27 December, La Repubblica
Another day of losses at the Stock Exchange for four property funds. In comparison with the Irs disaster – Invest Real Security one year ago -, this time is better. In two cases, it wasn’t bad at all. Despite the good results of these products, the funds, now arrived at the end of their duration – for whose settlement we’ll have to wait a couple of months – are quite a disappointment, and they haven’t been understandably very popular in the past few years.
This time also, there is a common element with Invest Real Security (that at the time closed with a loss of 60%): the worst-performing fund of the group, Europa Immobiliare 1 (Vegagest) was mainly distributed by Poste Italiane in 2004, with Massimo Sarmi as Ceo at the time: the instruments were placed on the counter to be perceived as “safe” by customers since people normally associate the post office with reliability. Well, this fund will be completely liquidated in a few months and, according to the estimations that must be confirmed by the fund manager (properties sold in the last weeks, the liquidity of the fund, the closure fees and commissions), Europa Immobiliare is expected to close with a loss around one quarter of its value. The company itself stated that the returns should be comprised between -2.89% and -2.68% yearly.

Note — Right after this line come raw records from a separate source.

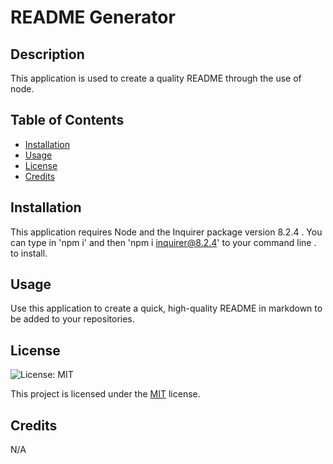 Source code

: # README Generator
  
  ## Description
  This application is used to create a quality README through the use of node. 

  ## Table of Contents
  * [Installation](#installation)
  * [Usage](#usage)
  * [License](#license)
  * [Credits](#credits)
  
  ## Installation
  This application requires Node and the  Inquirer package  version 8.2.4 . You can type in 'npm i' and then  'npm i inquirer@8.2.4' to your command line . to install.

  ## Usage
  Use this application to create a quick, high-quality README in markdown to be added to your repositories. 

## License
![License: MIT](https://img.shields.io/badge/License-MIT-yellow.svg)

This project is licensed under the [MIT](https://opensource.org/licenses/MIT) license.


  ## Credits
  N/A


   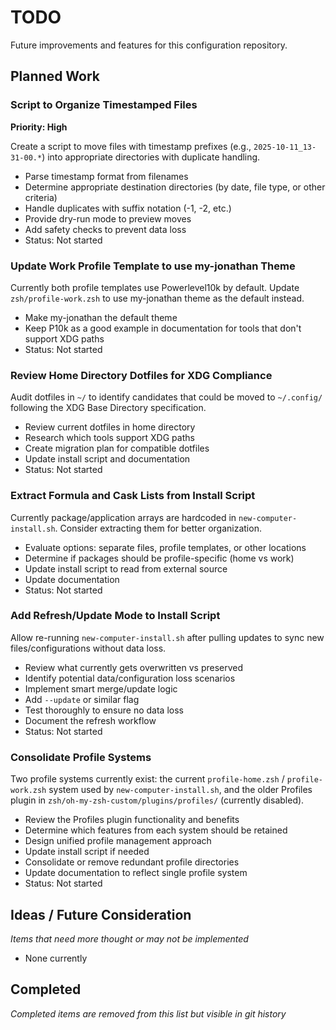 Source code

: # TODO

Future improvements and features for this configuration repository.

## Planned Work

### Script to Organize Timestamped Files

**Priority: High**

Create a script to move files with timestamp prefixes (e.g., `2025-10-11_13-31-00.*`) into appropriate directories with duplicate handling.

- Parse timestamp format from filenames
- Determine appropriate destination directories (by date, file type, or other criteria)
- Handle duplicates with suffix notation (-1, -2, etc.)
- Provide dry-run mode to preview moves
- Add safety checks to prevent data loss
- Status: Not started

### Update Work Profile Template to use my-jonathan Theme

Currently both profile templates use Powerlevel10k by default. Update `zsh/profile-work.zsh` to use my-jonathan theme as the default instead.

- Make my-jonathan the default theme
- Keep P10k as a good example in documentation for tools that don't support XDG paths
- Status: Not started

### Review Home Directory Dotfiles for XDG Compliance

Audit dotfiles in `~/` to identify candidates that could be moved to `~/.config/` following the XDG Base Directory specification.

- Review current dotfiles in home directory
- Research which tools support XDG paths
- Create migration plan for compatible dotfiles
- Update install script and documentation
- Status: Not started

### Extract Formula and Cask Lists from Install Script

Currently package/application arrays are hardcoded in `new-computer-install.sh`. Consider extracting them for better organization.

- Evaluate options: separate files, profile templates, or other locations
- Determine if packages should be profile-specific (home vs work)
- Update install script to read from external source
- Update documentation
- Status: Not started

### Add Refresh/Update Mode to Install Script

Allow re-running `new-computer-install.sh` after pulling updates to sync new files/configurations without data loss.

- Review what currently gets overwritten vs preserved
- Identify potential data/configuration loss scenarios
- Implement smart merge/update logic
- Add `--update` or similar flag
- Test thoroughly to ensure no data loss
- Document the refresh workflow
- Status: Not started

### Consolidate Profile Systems

Two profile systems currently exist: the current `profile-home.zsh` / `profile-work.zsh` system used by `new-computer-install.sh`, and the older Profiles plugin in `zsh/oh-my-zsh-custom/plugins/profiles/` (currently disabled).

- Review the Profiles plugin functionality and benefits
- Determine which features from each system should be retained
- Design unified profile management approach
- Update install script if needed
- Consolidate or remove redundant profile directories
- Update documentation to reflect single profile system
- Status: Not started

## Ideas / Future Consideration

*Items that need more thought or may not be implemented*

- None currently

## Completed

*Completed items are removed from this list but visible in git history*
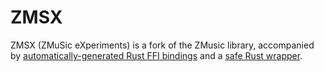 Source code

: # ZMSX

ZMSX (ZMuSic eXperiments) is a fork of the ZMusic library, accompanied by [automatically-generated Rust FFI bindings](../zmsx-sys/) and a [safe Rust wrapper](../zmsx-rs/).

Another poor performance by Poste Italiane. Matteo Del Fante, just like his predecessor Francesco Caio, seems intentioned in finding a solution for the investors, but it’s still too early to do something since we must wait till the settlement to have the definitive figures. It’s unlikely, however, that also in this case Poste Italiane will come to investors’ aid. Moreover, the company is preparing to deal with the Obelisco case (Investire Immobiliare), another fund allocated by Poste and currently with an exposure of 80%.
Losses, even if in a lighter form, for Delta Immobiliare (Dea Capital real estate), allocated in 2006. In comparison with the minimum points of 23 euro per stock (in 2012), the value recovery at the end of the fund’s duration (85) has been amazing but not sufficient to avoid closing with an exposure in the financial statement for those who subscribed to the fund at the moment of listing on the Stock Exchange. In this case, one of the factors for the bad results has been the specialization of the fund, namely touristic properties, that have been badly impacted by the recession, along with the drop of value of the properties (a common element to all the four funds). The choice of diversifying with a cinema has slightly improved the situation. Whereas the other fund managed by Dea Capital – Beta – and the fund Tecla from Prelios have registered good performances. In both cases, the funds since the listing in 2004 have registered earnings over 40%. But they suffer from the same weaknesses common to all funds: the little liquidity, the necessity to sell the assets at the end of the duration with the consequent risk of being exposed to the risk of selling out, the potential interest conflicts during the initial phase of the input of the properties. It’s not by chance that the Beta fund has sold the last properties cutting dramatically the price: the last four assets have been sold with a discount of approximately 35% compared to the book value on 30th June, while the sale of the property in Latina has been concluded at a price 40% lower than the one estimated six months ago. Siiq haven’t had much more success so far either, being the only alternative to list real estate assets without using funds.